Let’s talk about knowledge. Let’s talk about knowledge as it relates to a traditional K-12 curriculum. About twelve years ago I designed a curriculum management software application. As I began it’s development I decided that “it all begins with content areas”. In other words the frameworks of content in our traditional formal educational systems for instruction are top down in nature. Every school district develops courses within content areas. They might be, mathematics, social science, language arts, science, foreign language, art, music, family & consumer science, technology, business, etc. This domain of content areas is meant to represent the scope of knowledge to be addressed in the k-12 curriculum of that district. For each element of that domain there exists an implicit or explicit content taxonomy.
Taxonomy
A taxonomy is just a classification of things.
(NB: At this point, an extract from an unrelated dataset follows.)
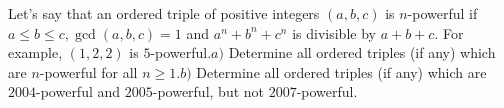 Let's say that an ordered triple of positive integers $(a,b,c)$ is $n$-powerful if $a\le b\le c,\gcd (a,b,c)=1$ and $a^n+b^n+c^n$ is divisible by $a+b+c$. For example, $(1,2,2)$ is $5$-powerful.$a)$ Determine all ordered triples (if any) which are $n$-powerful for all $n\ge 1$.$b)$ Determine all ordered triples (if any) which are $2004$-powerful and $2005$-powerful, but not $2007$-powerful.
They are usually hierarchical. They do two things: give exact names for everything you’re dealing with (your ‘domain’) and show which things are parts of other things (sometimes called parent-child relationships, sometimes called broader-narrower). In our case someone develops what I call major content strands. For the domain music, they might be: The elements of music; Musical history & style; Listening to music; Performing music; Creating music; The role of music in society and valuing and evaluating music. For each of these major strands there would appropriate sub strands, perhaps three or for levels deep. Assuming the same thing is done for all other content areas in the domain, we would have a set of taxonomies as a framework for instruction. This would represent the scope of instruction. The assumption would be that every course objective in every course in any content area could be mapped into the content area taxonomy. If this were done then we could define the sequence of learning and the degree of articulation of the instruction.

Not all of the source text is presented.